In this silent disco session, participants will follow a guided script that walks them through the core steps of LDA-based topic modelling. The session begins with essential text-preprocessing routines, moves on to approaches for selecting an appropriate number of topics, and then introduces the application of LDA to extract themes from a corpus. The script concludes with guidance on how to read, interpret, and critically assess the resulting topics. By the end, participants will have worked through the full workflow independently, at their own pace, while gaining a clearer sense of how LDA differs from other text-analysis techniques and what it can—and cannot—reveal about textual data.
This course will be taught by Aybuke Atalay and Somya Iqbal.
After taking part in this event, you may decide that you need some further help in applying what you have learnt to your research. If so, you can book a Data Surgery meeting with one of our training fellows.
More details about Data Surgeries.
Those who have registered to take part will receive an email with full details on how to get ready for this course.

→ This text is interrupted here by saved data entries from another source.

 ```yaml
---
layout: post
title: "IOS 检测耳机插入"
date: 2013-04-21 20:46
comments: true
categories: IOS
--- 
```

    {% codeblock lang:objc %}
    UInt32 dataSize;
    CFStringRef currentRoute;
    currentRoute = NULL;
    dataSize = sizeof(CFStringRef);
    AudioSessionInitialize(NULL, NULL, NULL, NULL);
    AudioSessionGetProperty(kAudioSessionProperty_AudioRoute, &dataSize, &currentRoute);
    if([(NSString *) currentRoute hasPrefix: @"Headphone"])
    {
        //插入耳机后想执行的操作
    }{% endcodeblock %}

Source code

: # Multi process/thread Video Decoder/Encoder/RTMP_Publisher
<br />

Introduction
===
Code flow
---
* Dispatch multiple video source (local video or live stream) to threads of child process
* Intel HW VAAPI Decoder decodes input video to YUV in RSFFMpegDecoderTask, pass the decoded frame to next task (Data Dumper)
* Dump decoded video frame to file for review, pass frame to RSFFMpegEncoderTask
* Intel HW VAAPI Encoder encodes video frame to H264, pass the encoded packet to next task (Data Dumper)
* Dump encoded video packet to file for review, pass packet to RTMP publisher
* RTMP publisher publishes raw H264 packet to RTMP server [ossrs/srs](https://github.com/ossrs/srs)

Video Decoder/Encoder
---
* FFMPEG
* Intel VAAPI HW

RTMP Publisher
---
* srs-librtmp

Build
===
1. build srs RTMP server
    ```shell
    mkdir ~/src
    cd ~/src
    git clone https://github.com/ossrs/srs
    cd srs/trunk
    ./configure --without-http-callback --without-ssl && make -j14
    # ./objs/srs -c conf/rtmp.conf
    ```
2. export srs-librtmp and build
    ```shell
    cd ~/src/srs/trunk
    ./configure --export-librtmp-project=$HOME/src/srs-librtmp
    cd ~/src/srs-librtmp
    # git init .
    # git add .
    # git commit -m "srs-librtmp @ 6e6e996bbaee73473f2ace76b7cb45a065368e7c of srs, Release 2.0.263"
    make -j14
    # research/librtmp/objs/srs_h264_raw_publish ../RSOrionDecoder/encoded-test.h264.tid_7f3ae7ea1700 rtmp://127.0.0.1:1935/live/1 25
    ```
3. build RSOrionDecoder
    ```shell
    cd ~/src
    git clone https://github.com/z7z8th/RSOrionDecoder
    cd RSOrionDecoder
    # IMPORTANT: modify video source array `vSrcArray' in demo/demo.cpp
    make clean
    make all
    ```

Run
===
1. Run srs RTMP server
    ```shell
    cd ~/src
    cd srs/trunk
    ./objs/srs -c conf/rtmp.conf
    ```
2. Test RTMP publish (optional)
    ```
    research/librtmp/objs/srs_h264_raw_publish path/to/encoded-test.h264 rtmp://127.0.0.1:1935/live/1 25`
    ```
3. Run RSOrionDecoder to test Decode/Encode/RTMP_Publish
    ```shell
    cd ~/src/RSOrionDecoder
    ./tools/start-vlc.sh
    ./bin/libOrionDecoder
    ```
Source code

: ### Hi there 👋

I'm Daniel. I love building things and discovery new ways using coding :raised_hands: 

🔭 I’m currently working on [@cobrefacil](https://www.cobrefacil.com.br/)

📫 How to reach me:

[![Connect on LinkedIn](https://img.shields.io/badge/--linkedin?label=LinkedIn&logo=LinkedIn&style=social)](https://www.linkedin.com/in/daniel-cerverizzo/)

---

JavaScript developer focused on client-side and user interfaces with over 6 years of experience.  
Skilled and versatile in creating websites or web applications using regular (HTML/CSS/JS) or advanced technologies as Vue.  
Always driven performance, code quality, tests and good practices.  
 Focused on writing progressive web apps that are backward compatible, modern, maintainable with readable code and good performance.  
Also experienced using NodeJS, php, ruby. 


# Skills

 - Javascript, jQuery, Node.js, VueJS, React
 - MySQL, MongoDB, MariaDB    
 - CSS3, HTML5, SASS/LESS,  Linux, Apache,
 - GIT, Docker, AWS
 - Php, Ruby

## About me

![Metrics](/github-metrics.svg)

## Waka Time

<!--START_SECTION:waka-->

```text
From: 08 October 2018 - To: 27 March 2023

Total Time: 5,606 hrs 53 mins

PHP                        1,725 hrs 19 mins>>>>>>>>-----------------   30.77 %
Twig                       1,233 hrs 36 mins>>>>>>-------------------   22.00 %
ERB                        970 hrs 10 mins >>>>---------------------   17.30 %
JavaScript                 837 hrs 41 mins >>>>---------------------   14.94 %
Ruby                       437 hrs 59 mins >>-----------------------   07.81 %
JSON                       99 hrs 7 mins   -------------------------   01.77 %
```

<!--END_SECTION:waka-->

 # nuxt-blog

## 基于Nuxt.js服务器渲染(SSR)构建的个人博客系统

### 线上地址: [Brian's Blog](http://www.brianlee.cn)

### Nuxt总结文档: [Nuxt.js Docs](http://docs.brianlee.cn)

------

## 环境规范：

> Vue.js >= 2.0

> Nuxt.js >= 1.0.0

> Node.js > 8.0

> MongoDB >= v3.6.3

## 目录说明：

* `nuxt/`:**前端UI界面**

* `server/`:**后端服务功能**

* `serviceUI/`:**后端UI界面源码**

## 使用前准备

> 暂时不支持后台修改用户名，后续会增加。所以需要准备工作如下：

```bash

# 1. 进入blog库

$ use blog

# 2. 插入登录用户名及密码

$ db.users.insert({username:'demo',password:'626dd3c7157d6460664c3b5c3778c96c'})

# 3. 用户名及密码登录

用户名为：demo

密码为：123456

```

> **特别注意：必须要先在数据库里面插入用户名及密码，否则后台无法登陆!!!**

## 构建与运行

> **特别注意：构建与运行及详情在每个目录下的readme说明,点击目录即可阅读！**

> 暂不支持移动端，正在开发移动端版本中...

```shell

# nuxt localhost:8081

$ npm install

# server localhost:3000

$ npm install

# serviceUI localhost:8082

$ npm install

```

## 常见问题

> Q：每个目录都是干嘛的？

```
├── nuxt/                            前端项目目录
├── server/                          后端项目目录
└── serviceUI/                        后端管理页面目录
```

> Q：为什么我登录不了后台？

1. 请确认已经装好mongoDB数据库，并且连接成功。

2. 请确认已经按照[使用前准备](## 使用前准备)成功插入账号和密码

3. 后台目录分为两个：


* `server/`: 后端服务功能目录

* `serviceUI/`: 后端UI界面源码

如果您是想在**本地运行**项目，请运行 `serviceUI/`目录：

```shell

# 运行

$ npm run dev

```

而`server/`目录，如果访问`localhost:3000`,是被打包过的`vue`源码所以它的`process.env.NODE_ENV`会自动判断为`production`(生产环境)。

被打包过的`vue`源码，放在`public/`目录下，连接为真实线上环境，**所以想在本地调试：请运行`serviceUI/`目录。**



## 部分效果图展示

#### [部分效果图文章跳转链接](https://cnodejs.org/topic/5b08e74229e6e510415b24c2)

If you’re new to this training event format, or to CDCS training events in general, read more on what to expect from CDCS training. Here you will also find details of our cancellation and no-show policy, which applies to this event.
Level
This workshop requires the following pre-knowledge:
- Participants should be familiar with the basics of R/Python and working with these on platforms such as Jupyter Notebook/Google Colab or the University service Noteable
Learning Outcomes
- Understand the core principles of LDA topic modelling
- Apply the key steps of text pre-processing and implement an LDA model on a given corpus
- Interpret topic outputs and assess model choices, including the selection of an appropriate number of topics.
Skills
- An ability to pre-process data for LDA analysis
Application of LDA in a programmatic workflow (either R/Python)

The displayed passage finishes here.